Problem to work on
Write out every record below exactly, leaving the pictures out.
*** Opening of Records shown ***
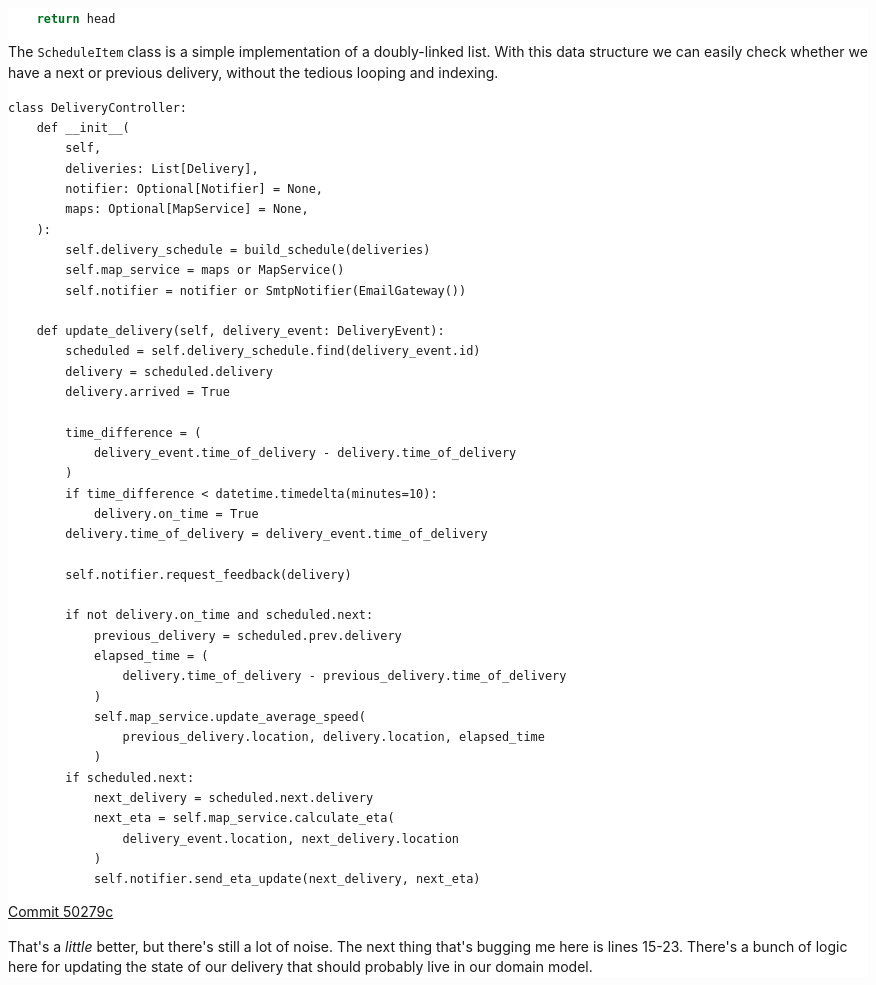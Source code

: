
 ```python
    return head
```

The `ScheduleItem` class is a simple implementation of a doubly-linked list. With this data structure we can easily check whether we have a next or previous delivery, without the tedious looping and indexing.

```python,linenos
class DeliveryController:
    def __init__(
        self,
        deliveries: List[Delivery],
        notifier: Optional[Notifier] = None,
        maps: Optional[MapService] = None,
    ):
        self.delivery_schedule = build_schedule(deliveries)
        self.map_service = maps or MapService()
        self.notifier = notifier or SmtpNotifier(EmailGateway())

    def update_delivery(self, delivery_event: DeliveryEvent):
        scheduled = self.delivery_schedule.find(delivery_event.id)
        delivery = scheduled.delivery
        delivery.arrived = True

        time_difference = (
            delivery_event.time_of_delivery - delivery.time_of_delivery
        )
        if time_difference < datetime.timedelta(minutes=10):
            delivery.on_time = True
        delivery.time_of_delivery = delivery_event.time_of_delivery

        self.notifier.request_feedback(delivery)

        if not delivery.on_time and scheduled.next:
            previous_delivery = scheduled.prev.delivery
            elapsed_time = (
                delivery.time_of_delivery - previous_delivery.time_of_delivery
            )
            self.map_service.update_average_speed(
                previous_delivery.location, delivery.location, elapsed_time
            )
        if scheduled.next:
            next_delivery = scheduled.next.delivery
            next_eta = self.map_service.calculate_eta(
                delivery_event.location, next_delivery.location
            )
            self.notifier.send_eta_update(next_delivery, next_eta)
```

[Commit 50279c](https://github.com/bobthemighty/DeliveryController-Refactoring-Kata/commit/50279cfc356f6bbef828167bb621f06dcbbd0b29)

That's a _little_ better, but there's still a lot of noise. The next thing that's bugging me here is lines 15-23. There's a bunch of logic here for updating the state of our delivery that should probably live in our domain model.
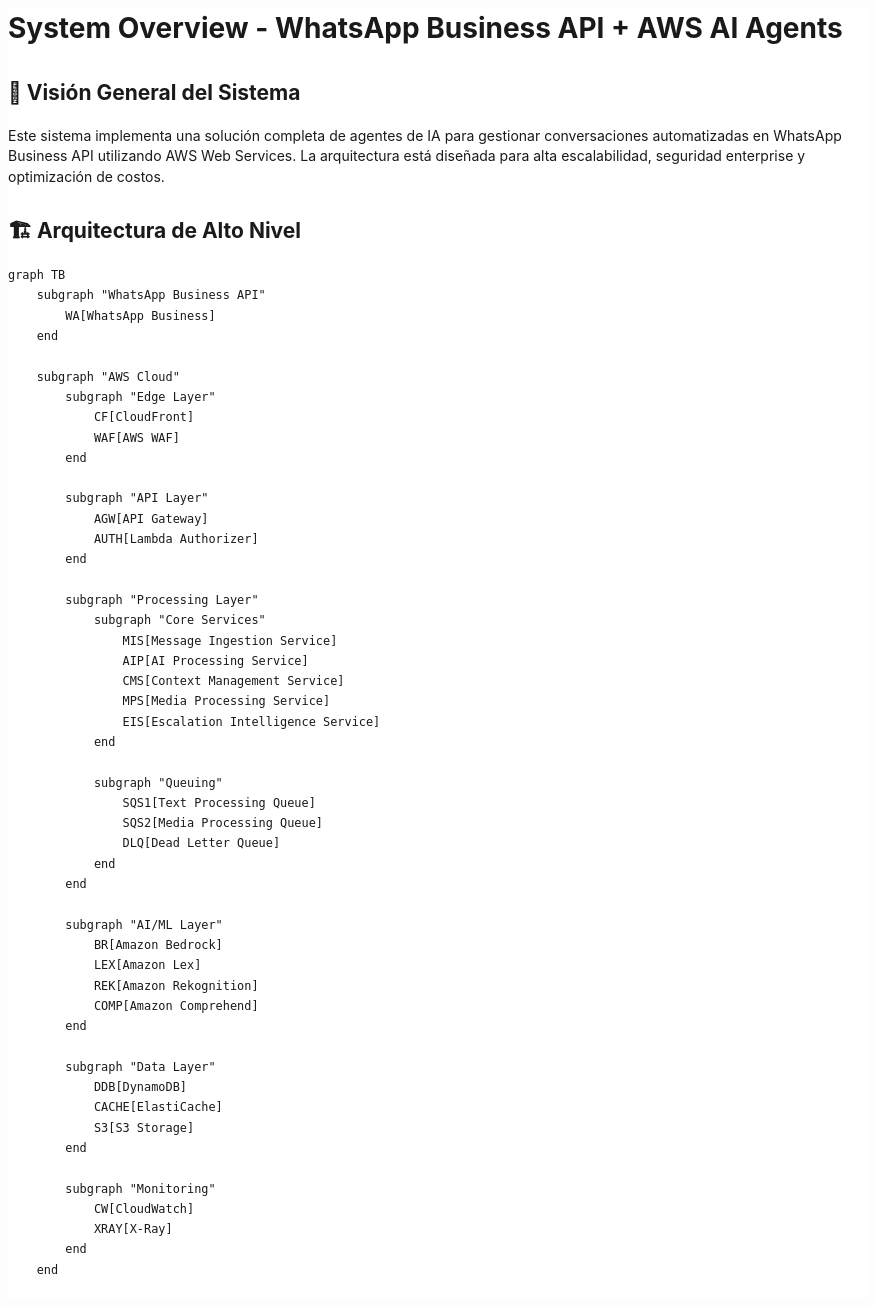 # System Overview - WhatsApp Business API + AWS AI Agents

## 🎯 Visión General del Sistema

Este sistema implementa una solución completa de agentes de IA para gestionar conversaciones automatizadas en WhatsApp Business API utilizando AWS Web Services. La arquitectura está diseñada para alta escalabilidad, seguridad enterprise y optimización de costos.

## 🏗️ Arquitectura de Alto Nivel

```mermaid
graph TB
    subgraph "WhatsApp Business API"
        WA[WhatsApp Business]
    end
    
    subgraph "AWS Cloud"
        subgraph "Edge Layer"
            CF[CloudFront]
            WAF[AWS WAF]
        end
        
        subgraph "API Layer"
            AGW[API Gateway]
            AUTH[Lambda Authorizer]
        end
        
        subgraph "Processing Layer"
            subgraph "Core Services"
                MIS[Message Ingestion Service]
                AIP[AI Processing Service]
                CMS[Context Management Service]
                MPS[Media Processing Service]
                EIS[Escalation Intelligence Service]
            end
            
            subgraph "Queuing"
                SQS1[Text Processing Queue]
                SQS2[Media Processing Queue]
                DLQ[Dead Letter Queue]
            end
        end
        
        subgraph "AI/ML Layer"
            BR[Amazon Bedrock]
            LEX[Amazon Lex]
            REK[Amazon Rekognition]
            COMP[Amazon Comprehend]
        end
        
        subgraph "Data Layer"
            DDB[DynamoDB]
            CACHE[ElastiCache]
            S3[S3 Storage]
        end
        
        subgraph "Monitoring"
            CW[CloudWatch]
            XRAY[X-Ray]
        end
    end
    
```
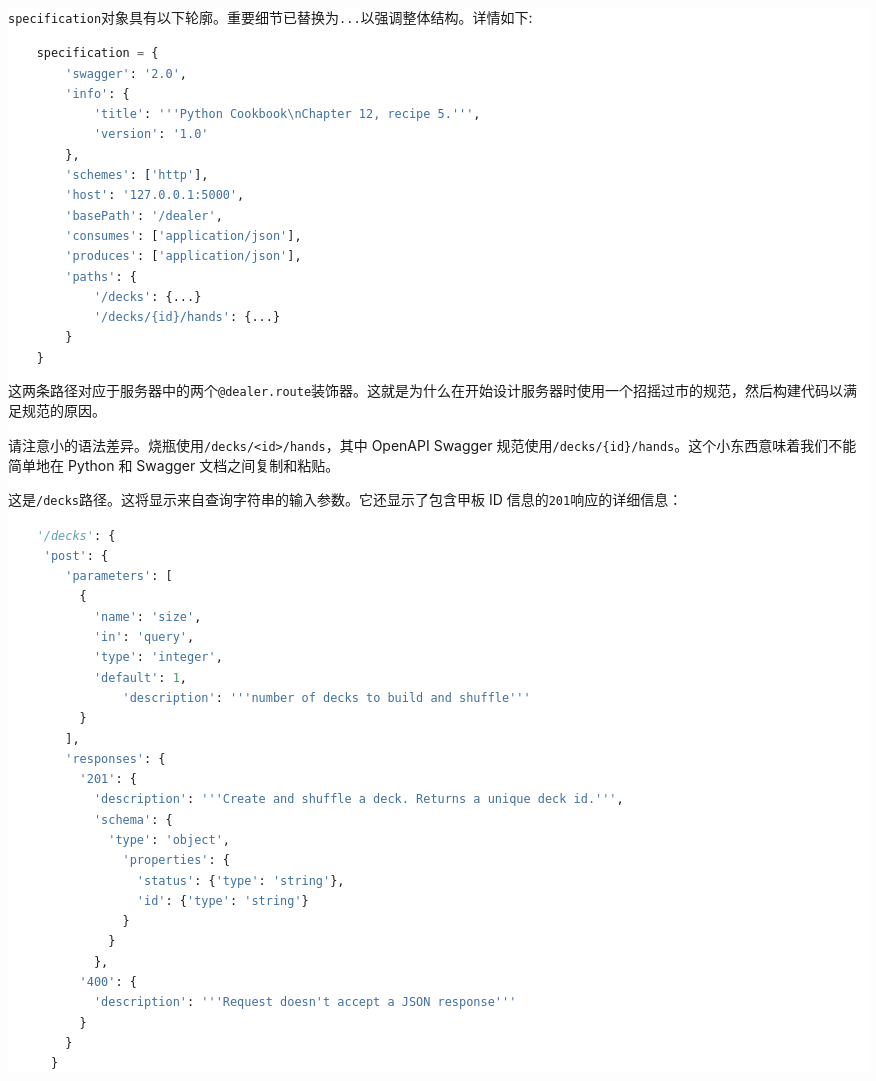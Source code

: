 `specification`对象具有以下轮廓。重要细节已替换为`...`以强调整体结构。详情如下:

```py
    specification = { 
        'swagger': '2.0', 
        'info': { 
            'title': '''Python Cookbook\nChapter 12, recipe 5.''', 
            'version': '1.0' 
        }, 
        'schemes': ['http'], 
        'host': '127.0.0.1:5000', 
        'basePath': '/dealer', 
        'consumes': ['application/json'], 
        'produces': ['application/json'], 
        'paths': { 
            '/decks': {...} 
            '/decks/{id}/hands': {...} 
        } 
    } 

```

这两条路径对应于服务器中的两个`@dealer.route`装饰器。这就是为什么在开始设计服务器时使用一个招摇过市的规范，然后构建代码以满足规范的原因。

请注意小的语法差异。烧瓶使用`/decks/<id>/hands`，其中 OpenAPI Swagger 规范使用`/decks/{id}/hands`。这个小东西意味着我们不能简单地在 Python 和 Swagger 文档之间复制和粘贴。

这是`/decks`路径。这将显示来自查询字符串的输入参数。它还显示了包含甲板 ID 信息的`201`响应的详细信息：

```py
    '/decks': { 
     'post': { 
        'parameters': [ 
          { 
            'name': 'size', 
            'in': 'query', 
            'type': 'integer', 
            'default': 1, 
                'description': '''number of decks to build and shuffle''' 
          } 
        ], 
        'responses': { 
          '201': { 
            'description': '''Create and shuffle a deck. Returns a unique deck id.''', 
            'schema': { 
              'type': 'object', 
                'properties': { 
                  'status': {'type': 'string'}, 
                  'id': {'type': 'string'} 
                } 
              } 
            }, 
          '400': { 
            'description': '''Request doesn't accept a JSON response''' 
          } 
        } 
      } 

```
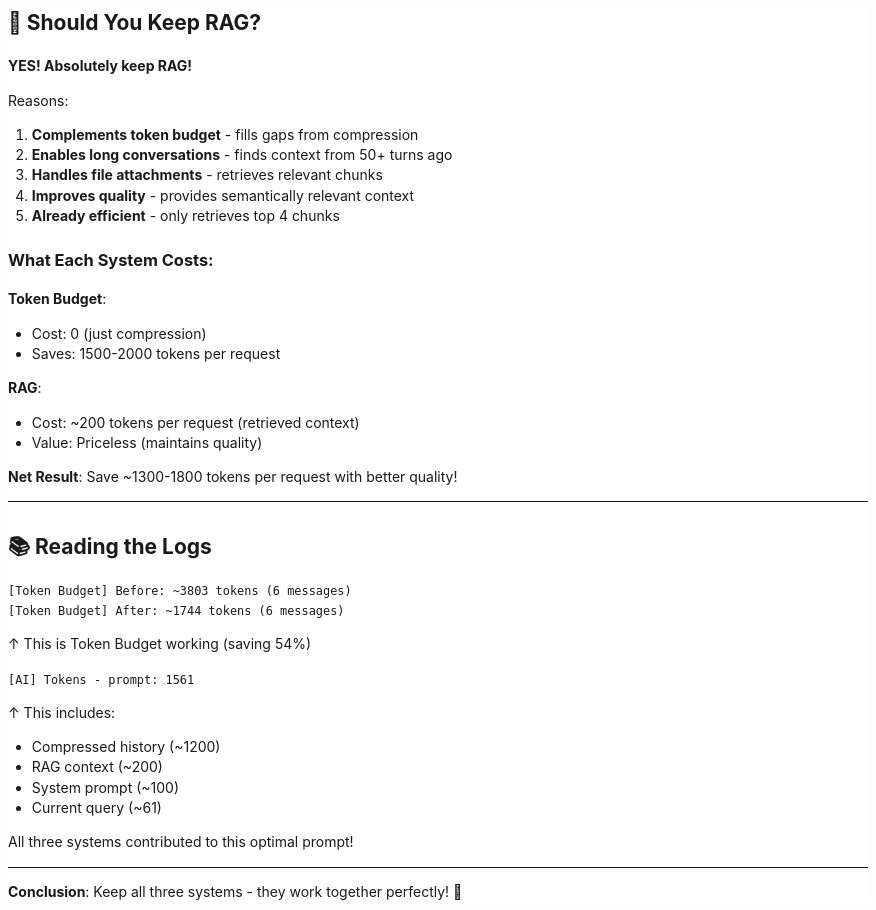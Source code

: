 
## 🤔 Should You Keep RAG?

**YES! Absolutely keep RAG!**

Reasons:
1. **Complements token budget** - fills gaps from compression
2. **Enables long conversations** - finds context from 50+ turns ago
3. **Handles file attachments** - retrieves relevant chunks
4. **Improves quality** - provides semantically relevant context
5. **Already efficient** - only retrieves top 4 chunks

### What Each System Costs:

**Token Budget**: 
- Cost: 0 (just compression)
- Saves: 1500-2000 tokens per request

**RAG**:
- Cost: ~200 tokens per request (retrieved context)
- Value: Priceless (maintains quality)

**Net Result**: Save ~1300-1800 tokens per request with better quality!

---

## 📚 Reading the Logs

```
[Token Budget] Before: ~3803 tokens (6 messages)
[Token Budget] After: ~1744 tokens (6 messages)
```
↑ This is Token Budget working (saving 54%)

```
[AI] Tokens - prompt: 1561
```
↑ This includes:
- Compressed history (~1200)
- RAG context (~200)
- System prompt (~100)
- Current query (~61)

All three systems contributed to this optimal prompt!

---

**Conclusion**: Keep all three systems - they work together perfectly! 🚀

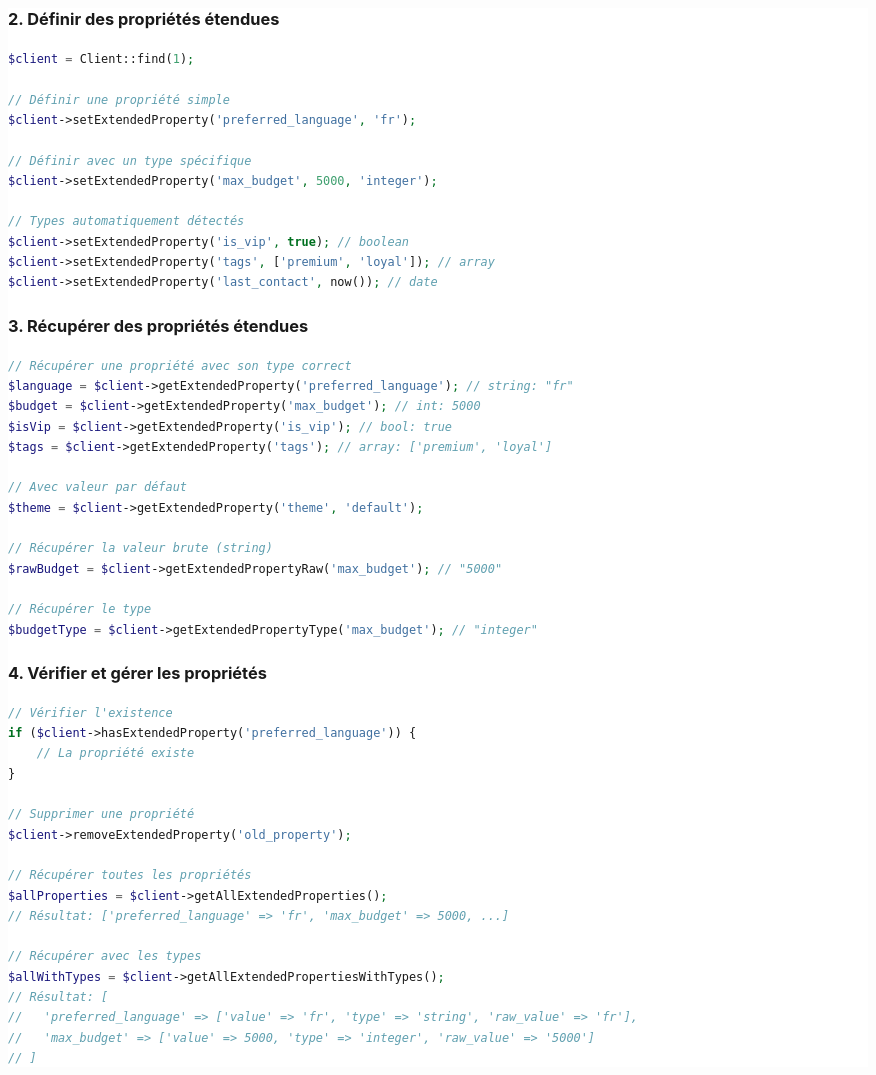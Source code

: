 ### 2. Définir des propriétés étendues

```php
$client = Client::find(1);

// Définir une propriété simple
$client->setExtendedProperty('preferred_language', 'fr');

// Définir avec un type spécifique
$client->setExtendedProperty('max_budget', 5000, 'integer');

// Types automatiquement détectés
$client->setExtendedProperty('is_vip', true); // boolean
$client->setExtendedProperty('tags', ['premium', 'loyal']); // array
$client->setExtendedProperty('last_contact', now()); // date
```

### 3. Récupérer des propriétés étendues

```php
// Récupérer une propriété avec son type correct
$language = $client->getExtendedProperty('preferred_language'); // string: "fr"
$budget = $client->getExtendedProperty('max_budget'); // int: 5000
$isVip = $client->getExtendedProperty('is_vip'); // bool: true
$tags = $client->getExtendedProperty('tags'); // array: ['premium', 'loyal']

// Avec valeur par défaut
$theme = $client->getExtendedProperty('theme', 'default');

// Récupérer la valeur brute (string)
$rawBudget = $client->getExtendedPropertyRaw('max_budget'); // "5000"

// Récupérer le type
$budgetType = $client->getExtendedPropertyType('max_budget'); // "integer"
```

### 4. Vérifier et gérer les propriétés

```php
// Vérifier l'existence
if ($client->hasExtendedProperty('preferred_language')) {
    // La propriété existe
}

// Supprimer une propriété
$client->removeExtendedProperty('old_property');

// Récupérer toutes les propriétés
$allProperties = $client->getAllExtendedProperties();
// Résultat: ['preferred_language' => 'fr', 'max_budget' => 5000, ...]

// Récupérer avec les types
$allWithTypes = $client->getAllExtendedPropertiesWithTypes();
// Résultat: [
//   'preferred_language' => ['value' => 'fr', 'type' => 'string', 'raw_value' => 'fr'],
//   'max_budget' => ['value' => 5000, 'type' => 'integer', 'raw_value' => '5000']
// ]
```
*** Close of Records shown ***
Response area
Source code

:
 ```python
    return head
```

The `ScheduleItem` class is a simple implementation of a doubly-linked list. With this data structure we can easily check whether we have a next or previous delivery, without the tedious looping and indexing.

```python,linenos
class DeliveryController:
    def __init__(
        self,
        deliveries: List[Delivery],
        notifier: Optional[Notifier] = None,
        maps: Optional[MapService] = None,
    ):
        self.delivery_schedule = build_schedule(deliveries)
        self.map_service = maps or MapService()
        self.notifier = notifier or SmtpNotifier(EmailGateway())

    def update_delivery(self, delivery_event: DeliveryEvent):
        scheduled = self.delivery_schedule.find(delivery_event.id)
        delivery = scheduled.delivery
        delivery.arrived = True

        time_difference = (
            delivery_event.time_of_delivery - delivery.time_of_delivery
        )
        if time_difference < datetime.timedelta(minutes=10):
            delivery.on_time = True
        delivery.time_of_delivery = delivery_event.time_of_delivery

        self.notifier.request_feedback(delivery)

        if not delivery.on_time and scheduled.next:
            previous_delivery = scheduled.prev.delivery
            elapsed_time = (
                delivery.time_of_delivery - previous_delivery.time_of_delivery
            )
            self.map_service.update_average_speed(
                previous_delivery.location, delivery.location, elapsed_time
            )
        if scheduled.next:
            next_delivery = scheduled.next.delivery
            next_eta = self.map_service.calculate_eta(
                delivery_event.location, next_delivery.location
            )
            self.notifier.send_eta_update(next_delivery, next_eta)
```

[Commit 50279c](https://github.com/bobthemighty/DeliveryController-Refactoring-Kata/commit/50279cfc356f6bbef828167bb621f06dcbbd0b29)

That's a _little_ better, but there's still a lot of noise. The next thing that's bugging me here is lines 15-23. There's a bunch of logic here for updating the state of our delivery that should probably live in our domain model.
 # System Overview - WhatsApp Business API + AWS AI Agents

## 🎯 Visión General del Sistema

Este sistema implementa una solución completa de agentes de IA para gestionar conversaciones automatizadas en WhatsApp Business API utilizando AWS Web Services. La arquitectura está diseñada para alta escalabilidad, seguridad enterprise y optimización de costos.

## 🏗️ Arquitectura de Alto Nivel

```mermaid
graph TB
    subgraph "WhatsApp Business API"
        WA[WhatsApp Business]
    end
    
    subgraph "AWS Cloud"
        subgraph "Edge Layer"
            CF[CloudFront]
            WAF[AWS WAF]
        end
        
        subgraph "API Layer"
            AGW[API Gateway]
            AUTH[Lambda Authorizer]
        end
        
        subgraph "Processing Layer"
            subgraph "Core Services"
                MIS[Message Ingestion Service]
                AIP[AI Processing Service]
                CMS[Context Management Service]
                MPS[Media Processing Service]
                EIS[Escalation Intelligence Service]
            end
            
            subgraph "Queuing"
                SQS1[Text Processing Queue]
                SQS2[Media Processing Queue]
                DLQ[Dead Letter Queue]
            end
        end
        
        subgraph "AI/ML Layer"
            BR[Amazon Bedrock]
            LEX[Amazon Lex]
            REK[Amazon Rekognition]
            COMP[Amazon Comprehend]
        end
        
        subgraph "Data Layer"
            DDB[DynamoDB]
            CACHE[ElastiCache]
            S3[S3 Storage]
        end
        
        subgraph "Monitoring"
            CW[CloudWatch]
            XRAY[X-Ray]
        end
    end
    
```
Source code

: `specification`对象具有以下轮廓。重要细节已替换为`...`以强调整体结构。详情如下:

```py
    specification = { 
        'swagger': '2.0', 
        'info': { 
            'title': '''Python Cookbook\nChapter 12, recipe 5.''', 
            'version': '1.0' 
        }, 
        'schemes': ['http'], 
        'host': '127.0.0.1:5000', 
        'basePath': '/dealer', 
        'consumes': ['application/json'], 
        'produces': ['application/json'], 
        'paths': { 
            '/decks': {...} 
            '/decks/{id}/hands': {...} 
        } 
    } 

```

这两条路径对应于服务器中的两个`@dealer.route`装饰器。这就是为什么在开始设计服务器时使用一个招摇过市的规范，然后构建代码以满足规范的原因。

请注意小的语法差异。烧瓶使用`/decks/<id>/hands`，其中 OpenAPI Swagger 规范使用`/decks/{id}/hands`。这个小东西意味着我们不能简单地在 Python 和 Swagger 文档之间复制和粘贴。

这是`/decks`路径。这将显示来自查询字符串的输入参数。它还显示了包含甲板 ID 信息的`201`响应的详细信息：

```py
    '/decks': { 
     'post': { 
        'parameters': [ 
          { 
            'name': 'size', 
            'in': 'query', 
            'type': 'integer', 
            'default': 1, 
                'description': '''number of decks to build and shuffle''' 
          } 
        ], 
        'responses': { 
          '201': { 
            'description': '''Create and shuffle a deck. Returns a unique deck id.''', 
            'schema': { 
              'type': 'object', 
                'properties': { 
                  'status': {'type': 'string'}, 
                  'id': {'type': 'string'} 
                } 
              } 
            }, 
          '400': { 
            'description': '''Request doesn't accept a JSON response''' 
          } 
        } 
      } 

```
Source code

: 
## 🤔 Should You Keep RAG?

**YES! Absolutely keep RAG!**

Reasons:
1. **Complements token budget** - fills gaps from compression
2. **Enables long conversations** - finds context from 50+ turns ago
3. **Handles file attachments** - retrieves relevant chunks
4. **Improves quality** - provides semantically relevant context
5. **Already efficient** - only retrieves top 4 chunks

### What Each System Costs:

**Token Budget**: 
- Cost: 0 (just compression)
- Saves: 1500-2000 tokens per request

**RAG**:
- Cost: ~200 tokens per request (retrieved context)
- Value: Priceless (maintains quality)

**Net Result**: Save ~1300-1800 tokens per request with better quality!

---

## 📚 Reading the Logs

```
[Token Budget] Before: ~3803 tokens (6 messages)
[Token Budget] After: ~1744 tokens (6 messages)
```
↑ This is Token Budget working (saving 54%)

```
[AI] Tokens - prompt: 1561
```
↑ This includes:
- Compressed history (~1200)
- RAG context (~200)
- System prompt (~100)
- Current query (~61)

All three systems contributed to this optimal prompt!

---

**Conclusion**: Keep all three systems - they work together perfectly! 🚀

Source code

: ### 2. Définir des propriétés étendues

```php
$client = Client::find(1);

// Définir une propriété simple
$client->setExtendedProperty('preferred_language', 'fr');

// Définir avec un type spécifique
$client->setExtendedProperty('max_budget', 5000, 'integer');

// Types automatiquement détectés
$client->setExtendedProperty('is_vip', true); // boolean
$client->setExtendedProperty('tags', ['premium', 'loyal']); // array
$client->setExtendedProperty('last_contact', now()); // date
```

### 3. Récupérer des propriétés étendues

```php
// Récupérer une propriété avec son type correct
$language = $client->getExtendedProperty('preferred_language'); // string: "fr"
$budget = $client->getExtendedProperty('max_budget'); // int: 5000
$isVip = $client->getExtendedProperty('is_vip'); // bool: true
$tags = $client->getExtendedProperty('tags'); // array: ['premium', 'loyal']

// Avec valeur par défaut
$theme = $client->getExtendedProperty('theme', 'default');

// Récupérer la valeur brute (string)
$rawBudget = $client->getExtendedPropertyRaw('max_budget'); // "5000"

// Récupérer le type
$budgetType = $client->getExtendedPropertyType('max_budget'); // "integer"
```

### 4. Vérifier et gérer les propriétés

```php
// Vérifier l'existence
if ($client->hasExtendedProperty('preferred_language')) {
    // La propriété existe
}

// Supprimer une propriété
$client->removeExtendedProperty('old_property');

// Récupérer toutes les propriétés
$allProperties = $client->getAllExtendedProperties();
// Résultat: ['preferred_language' => 'fr', 'max_budget' => 5000, ...]

// Récupérer avec les types
$allWithTypes = $client->getAllExtendedPropertiesWithTypes();
// Résultat: [
//   'preferred_language' => ['value' => 'fr', 'type' => 'string', 'raw_value' => 'fr'],
//   'max_budget' => ['value' => 5000, 'type' => 'integer', 'raw_value' => '5000']
// ]
```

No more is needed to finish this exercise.